Let
- $U,U_1$ be separable $\mathbb R$-Hilbert spaces
- $U_0:=Q^{1/2}U$ be equipped with $$\langle u_0,v_0\rangle_{U_0}:=\langle Q^{-1/2}u_0,Q^{-1/2}v_0\rangle_U\;\;\;\text{for }u_0,v_0\in U_0$$ where $$Q^{-1}:=\left(\left.Q\right|_{\ker(Q)^\perp}\right)^{-1}$$
- $Q_1:=\iota\iota^\ast$
- $Q_1^{1/2}U_1$ be in the same way equipped with an inner product as $U_0$
- $(e^n)_{n\in\mathbb N}$ be an orthonormal basis of $U$ and $$e_0^n:=Q^{1/2}e^n\;\;\;\text{for }n\in\mathbb N$$
Can we show that $(\iota e_0^n)_{n\in\mathbb N}$ is an orthogonal set in $U_1$?
Note that
- $(e_0^n)_{n\in\mathbb N}$ is an orthonormal basis of $U_0$
- $\iota U_0=Q_1^{1/2}U_1$ (in the sense of set equality)
- $\iota$ is an isometry between $U_0$ and $Q_1^{1/2}U_1$
The answer is no.
Let $(e_n)_{n \in \mathbb{N}}$ be an orthonormal basis for $U$ and let $(f_n)_{n \in \mathbb{N}}$ be an orthonormal basis for $U_1$. Then we can consider the projection $Q: U \to U$ onto the subspace generated by $e_1$ and $e_2$.
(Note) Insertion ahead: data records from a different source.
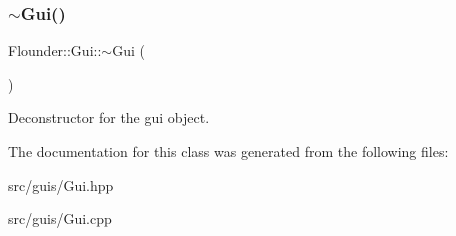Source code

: \subsubsection{\texorpdfstring{$\sim$\+Gui()}{~Gui()}}
{\footnotesize\ttfamily Flounder\+::\+Gui\+::$\sim$\+Gui (\begin{DoxyParamCaption}{ }\end{DoxyParamCaption})}



Deconstructor for the gui object. 



The documentation for this class was generated from the following files\+:\begin{DoxyCompactItemize}
\item 
src/guis/Gui.\+hpp\item 
src/guis/Gui.\+cpp\end{DoxyCompactItemize}
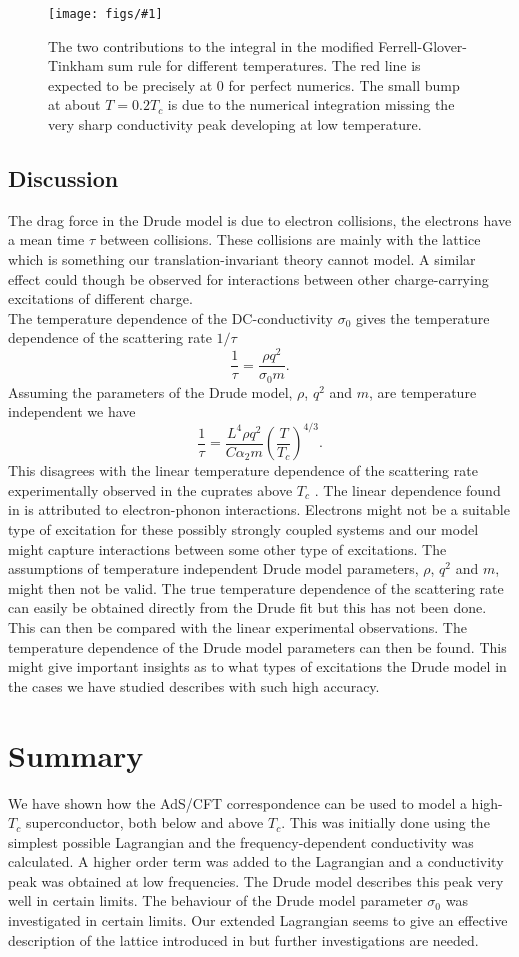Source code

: \documentclass[12pt]{report}
\newcommand{\fig}[2]{
\begin{figure}
\centering
\texttt{[image: figs/\#1]}
\caption{#2}
\end{figure}
}
\begin{document}
\fig{sum_rule_a20.1}{The two contributions to the integral in the modified Ferrell-Glover-Tinkham sum rule for different temperatures. The red line is expected to be precisely at 0 for perfect numerics\label{f:sum2}. The small bump at about $T=0.2T_c$ is due to the numerical integration missing the very sharp conductivity peak developing at low temperature.}

\section{Discussion}
The drag force in the Drude model is due to electron collisions, the electrons have a mean time $\tau$ between collisions. These collisions are mainly with the lattice which is something our translation-invariant theory cannot model. A similar effect could though be observed for interactions between other charge-carrying excitations of different charge.\\
The temperature dependence of the DC-conductivity $\sigma_0$ gives the temperature dependence of the scattering rate $1/\tau$
\begin{equation}
  \frac{1}{\tau}=\frac{\rho q^2}{\sigma_0m}.
\end{equation}
Assuming the parameters of the Drude model, $\rho$, $q^2$ and $m$, are temperature independent we have
\begin{equation}
  \frac{1}{\tau}=\frac{L^4\rho q^2}{C\alpha_2m}\left(\frac{T}{T_c}\right)^{4/3}.
\end{equation}
This disagrees with the linear temperature dependence of the scattering rate experimentally observed in the cuprates above $T_c$ \cite{drudeFit}. The linear dependence found in \cite{drudeFit} is attributed to electron-phonon interactions. Electrons might not be a suitable type of excitation for these possibly strongly coupled systems and our model might capture interactions between some other type of excitations. The assumptions of temperature independent Drude model parameters, $\rho$, $q^2$ and $m$, might then not be valid. The true temperature dependence of the scattering rate can easily be obtained directly from the Drude fit but this has not been done. This can then be compared with the linear experimental observations. The temperature dependence of the Drude model parameters can then be found. This might give important insights as to what types of excitations the Drude model in the cases we have studied describes with such high accuracy.
\chapter{Summary}
We have shown how the AdS/CFT correspondence can be used to model a high-$T_c$ superconductor, both below and above $T_c$. This was initially done using the simplest possible Lagrangian and the frequency-dependent conductivity was calculated. A higher order term was added to the Lagrangian and a conductivity peak was obtained at low frequencies. The Drude model describes this peak very well in certain limits. The behaviour of the Drude model parameter $\sigma_0$ was investigated in certain limits. Our extended Lagrangian seems to give an effective description of the lattice introduced in \cite{horowitz} but further investigations are needed.
\end{document}
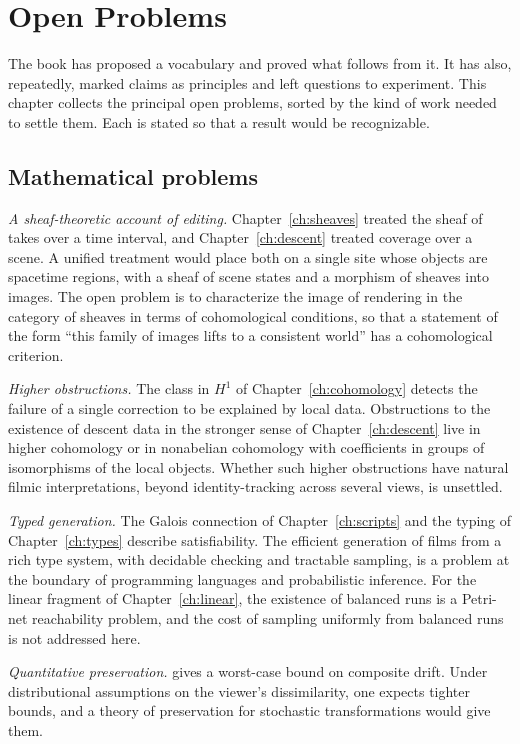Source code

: \chapter{Open Problems}
\label{ch:open}

The book has proposed a vocabulary and proved what follows from it. It has also, repeatedly, marked claims as principles and left questions to experiment. This chapter collects the principal open problems, sorted by the kind of work needed to settle them. Each is stated so that a result would be recognizable.

\section{Mathematical problems}

\emph{A sheaf-theoretic account of editing.} Chapter~\ref{ch:sheaves} treated the sheaf of takes over a time interval, and Chapter~\ref{ch:descent} treated coverage over a scene. A unified treatment would place both on a single site whose objects are spacetime regions, with a sheaf of scene states and a morphism of sheaves into images. The open problem is to characterize the image of rendering in the category of sheaves in terms of cohomological conditions, so that a statement of the form ``this family of images lifts to a consistent world'' has a cohomological criterion.

\emph{Higher obstructions.} The class in $H^1$ of Chapter~\ref{ch:cohomology} detects the failure of a single correction to be explained by local data. Obstructions to the existence of descent data in the stronger sense of Chapter~\ref{ch:descent} live in higher cohomology or in nonabelian cohomology with coefficients in groups of isomorphisms of the local objects. Whether such higher obstructions have natural filmic interpretations, beyond identity-tracking across several views, is unsettled.

\emph{Typed generation.} The Galois connection of Chapter~\ref{ch:scripts} and the typing of Chapter~\ref{ch:types} describe satisfiability. The efficient generation of films from a rich type system, with decidable checking and tractable sampling, is a problem at the boundary of programming languages and probabilistic inference. For the linear fragment of Chapter~\ref{ch:linear}, the existence of balanced runs is a Petri-net reachability problem, and the cost of sampling uniformly from balanced runs is not addressed here.

\emph{Quantitative preservation.}  gives a worst-case bound on composite drift. Under distributional assumptions on the viewer's dissimilarity, one expects tighter bounds, and a theory of preservation for stochastic transformations would give them.

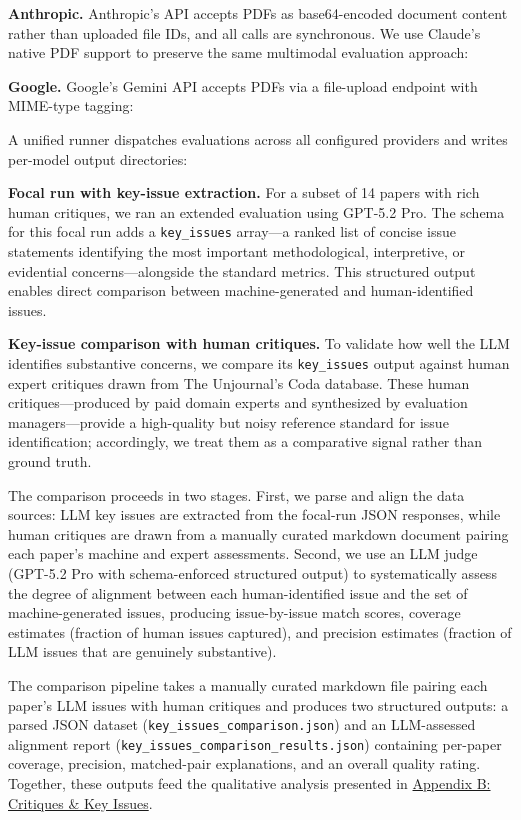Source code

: \documentclass[
  11pt,
  letterpaper,
]{article}
\begin{document}
\textbf{Anthropic.} Anthropic's API accepts PDFs as base64-encoded
document content rather than uploaded file IDs, and all calls are
synchronous. We use Claude's native PDF support to preserve the same
multimodal evaluation approach:

\textbf{Google.} Google's Gemini API accepts PDFs via a file-upload
endpoint with MIME-type tagging:

A unified runner dispatches evaluations across all configured providers
and writes per-model output directories:

\textbf{Focal run with key-issue extraction.} For a subset of 14 papers
with rich human critiques, we ran an extended evaluation using GPT-5.2
Pro. The schema for this focal run adds a \texttt{key\_issues} array---a
ranked list of concise issue statements identifying the most important
methodological, interpretive, or evidential concerns---alongside the
standard metrics. This structured output enables direct comparison
between machine-generated and human-identified issues.

\textbf{Key-issue comparison with human critiques.} To validate how well
the LLM identifies substantive concerns, we compare its
\texttt{key\_issues} output against human expert critiques drawn from
The Unjournal's Coda database. These human critiques---produced by paid
domain experts and synthesized by evaluation managers---provide a
high-quality but noisy reference standard for issue identification;
accordingly, we treat them as a comparative signal rather than ground
truth.

The comparison proceeds in two stages. First, we parse and align the
data sources: LLM key issues are extracted from the focal-run JSON
responses, while human critiques are drawn from a manually curated
markdown document pairing each paper's machine and expert assessments.
Second, we use an LLM judge (GPT-5.2 Pro with schema-enforced structured
output) to systematically assess the degree of alignment between each
human-identified issue and the set of machine-generated issues,
producing issue-by-issue match scores, coverage estimates (fraction of
human issues captured), and precision estimates (fraction of LLM issues
that are genuinely substantive).

The comparison pipeline takes a manually curated markdown file pairing
each paper's LLM issues with human critiques and produces two structured
outputs: a parsed JSON dataset (\texttt{key\_issues\_comparison.json})
and an LLM-assessed alignment report
(\texttt{key\_issues\_comparison\_results.json}) containing per-paper
coverage, precision, matched-pair explanations, and an overall quality
rating. Together, these outputs feed the qualitative analysis presented
in \href{results_critiques.qmd}{Appendix B: Critiques \& Key Issues}.
\end{document}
Thus we have $U_0 = \{ \lambda e_1 + \mu e_2 \mid \lambda,\mu\in \mathbb{R} \}$ with the normal inner product. since $Q^{-1} = Q|_{U_0}$, which is the identity, so we may say $U_0 \simeq \mathbb{R}^2$.
In particular, we have $(e_n^0)_{n \in \mathbb{N}} = (e_1,e_2,0,0,\cdots)$ which is orthogonal. Clearly $\iota 0$ is orthogonal for all $\iota$, thus we are only concered about $\iota e_1$ and $\iota e_2$.
Now, let $\iota:U_0 \to U_1$ be defined as $\iota e_1 = 2 f_1 +2 f_2$ and $\iota e_2 = 2 f_1 + f_2$. Then we have that $(\iota e_1 , \iota e_2)$ is no longer orthogonal.